Vénus de notre siècle, adorable déesse,
Vous qui d’un seul regard inspirez la tendresse,
Et savez surmonter le plus puissant des rois,
Depuis cinq ans entiers nous vivons sous vos lois ;
Nous vous avons connu la plus grande du monde ;
C’est à présent en vous que notre espoir se fonde.
Prenez les intérêts des filles de Cypris,
Et ne permettez pas qu’on en fasse mépris.
Nous vous reconnoissons pour notre impératrice.
Montrez-vous digne enfin d’en être protectrice.
À notre commun bien votre intérêt est joint ;
L’on ne vous verra point, si l’on ne nous voit point.
Nous sommes à l’État toutes trop nécessaires
Pour nous laisser en butte à des coups téméraires ;
Les jeunes gens sans nous, par un crime odieux,

Attireront encor la vengeance des Dieux.
Si notre tendre amour n’échauffoit point leurs âmes,
Ils se verroient brûler par d’effroyables flames ;
Les femmes, les maris, les filles, les enfans,
Les hommes les plus saints et les plus innocens,
Se verroient tous les jours exposés à leur rage ;
Ils enfreindroient les loix du plus saint mariage,
Et leur emportement et leur brutalité
Auroit toujours querelle avec l’honnêteté.
Le substitut des Dieux, en sait la conséquence ;
Dessus lui nous avons une entière licence,
Son empire est ouvert à des gens comme nous ;
Par prudence il permet les plaisirs les plus doux ;
La vertu ne nous fait ni de tort ni d’injure
De peur de renverser l’ordre de la nature ;
Dans ce royaume-ci comme dedans le sien,
Le mal que nous faisons se convertit en bien.
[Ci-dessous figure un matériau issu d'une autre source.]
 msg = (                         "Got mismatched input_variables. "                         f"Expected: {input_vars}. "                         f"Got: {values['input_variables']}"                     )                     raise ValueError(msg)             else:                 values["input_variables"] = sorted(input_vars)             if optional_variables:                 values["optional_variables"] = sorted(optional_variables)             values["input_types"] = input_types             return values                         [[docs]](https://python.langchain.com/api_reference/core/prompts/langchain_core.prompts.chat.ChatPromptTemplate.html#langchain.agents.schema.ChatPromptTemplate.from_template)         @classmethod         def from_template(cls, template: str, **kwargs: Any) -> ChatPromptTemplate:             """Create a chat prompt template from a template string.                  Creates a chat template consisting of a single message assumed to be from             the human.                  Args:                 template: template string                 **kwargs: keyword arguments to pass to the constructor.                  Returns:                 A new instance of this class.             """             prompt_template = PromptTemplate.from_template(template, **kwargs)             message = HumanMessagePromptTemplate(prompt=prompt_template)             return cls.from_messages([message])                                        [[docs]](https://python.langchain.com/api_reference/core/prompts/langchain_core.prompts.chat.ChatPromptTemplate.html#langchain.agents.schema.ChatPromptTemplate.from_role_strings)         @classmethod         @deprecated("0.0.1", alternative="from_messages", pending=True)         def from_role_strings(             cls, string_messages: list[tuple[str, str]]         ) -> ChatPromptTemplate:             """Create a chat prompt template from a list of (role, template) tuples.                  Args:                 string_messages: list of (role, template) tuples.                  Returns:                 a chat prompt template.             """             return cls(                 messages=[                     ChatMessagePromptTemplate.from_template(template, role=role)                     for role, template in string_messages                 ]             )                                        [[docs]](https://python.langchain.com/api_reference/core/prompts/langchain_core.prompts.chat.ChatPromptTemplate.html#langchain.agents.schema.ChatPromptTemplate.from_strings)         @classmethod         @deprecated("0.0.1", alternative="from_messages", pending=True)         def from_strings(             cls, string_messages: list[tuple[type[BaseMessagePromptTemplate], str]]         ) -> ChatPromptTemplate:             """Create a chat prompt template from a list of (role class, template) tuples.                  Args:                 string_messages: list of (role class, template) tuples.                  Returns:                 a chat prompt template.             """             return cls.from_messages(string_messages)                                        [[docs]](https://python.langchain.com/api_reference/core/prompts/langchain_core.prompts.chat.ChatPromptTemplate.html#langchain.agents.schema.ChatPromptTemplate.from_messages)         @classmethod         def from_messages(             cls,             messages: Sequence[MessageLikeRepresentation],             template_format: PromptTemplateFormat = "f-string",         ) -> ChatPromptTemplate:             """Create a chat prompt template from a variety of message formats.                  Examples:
Vouloir être plus saint que la sainteté même,
C’est se tromper l’esprit par une erreur extrême,
Et l’on ne doit jamais faire cesser un mal
Quand il en étouffe un qui seroit plus fatal.
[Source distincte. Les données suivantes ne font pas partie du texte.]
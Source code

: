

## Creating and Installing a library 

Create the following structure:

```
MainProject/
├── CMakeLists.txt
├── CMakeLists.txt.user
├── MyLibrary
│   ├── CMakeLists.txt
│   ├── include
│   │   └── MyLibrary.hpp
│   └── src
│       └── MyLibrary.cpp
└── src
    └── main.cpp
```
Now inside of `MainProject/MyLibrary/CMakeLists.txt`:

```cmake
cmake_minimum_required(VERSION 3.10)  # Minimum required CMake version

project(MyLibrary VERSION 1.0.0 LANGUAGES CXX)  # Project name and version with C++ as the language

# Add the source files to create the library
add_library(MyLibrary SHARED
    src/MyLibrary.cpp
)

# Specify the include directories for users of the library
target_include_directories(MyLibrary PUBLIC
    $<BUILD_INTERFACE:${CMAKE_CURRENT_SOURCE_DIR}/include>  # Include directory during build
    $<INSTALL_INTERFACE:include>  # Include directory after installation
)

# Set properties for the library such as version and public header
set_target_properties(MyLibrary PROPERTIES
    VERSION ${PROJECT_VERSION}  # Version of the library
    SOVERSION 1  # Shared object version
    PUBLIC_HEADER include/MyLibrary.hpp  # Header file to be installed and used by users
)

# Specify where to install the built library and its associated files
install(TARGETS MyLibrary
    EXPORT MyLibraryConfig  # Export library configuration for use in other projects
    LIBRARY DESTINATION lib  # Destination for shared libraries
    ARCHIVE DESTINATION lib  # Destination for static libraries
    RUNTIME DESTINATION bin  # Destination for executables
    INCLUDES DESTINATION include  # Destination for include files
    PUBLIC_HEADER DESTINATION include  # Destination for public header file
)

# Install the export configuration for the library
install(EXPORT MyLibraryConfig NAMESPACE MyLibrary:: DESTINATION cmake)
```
Faites donc retirer le bras qui nous oppresse ;
D’un jeune lieutenant[1] que la poursuite cesse ;
Empêchez désormais qu’on ne puisse offenser
Un corps qui sert au Roi plus qu’on ne peut penser :
Car nous entretenons par nos soins salutaires
La moitié de sa garde et de ses mousquetaires,
Et sans nous ces galans emplumés et poudrés,
Qui paroissent toujours plus jolis, plus dorés,
Que n’ont jamais été des hommes de théâtre,
Ces gens que leur habit fait qu’on les idolâtre
Seroient bientôt cassés ou quitteroient demain,

Si par quelque malheur nous resserrions la main.
Qu’on ne s’oppose plus avecque tant de peine
À ces commodités de la nature humaine ;
Qu’on finisse des soins pris si mal à propos ;
Que les femmes d’honneur puissent vivre en repos.
Aussi bien c’est en vain que le monde s’empresse ;
Chaque jour en produit une nouvelle espèce,
Et si l’on vouloit bien en purger tout Paris,
On verroit à louer quantité de maris.
Croyez-moi, c’est un sexe inconnu que le nôtre ;
Une femme de bien est faite comme une autre ;
L’honneur le plus brillant n’a que de faux appas,
Et souvent l’on paroît tout ce que l’on n’est pas.
Grande Reine, songez à votre chaste empire :
Dans ce triste séjour, sans vos soins, il expire ;
Mais si vous l’honorez de vos soins, désormais
Votre peuple galant ne finira jamais.

  1. Le lieutenant de police, M. Deffita.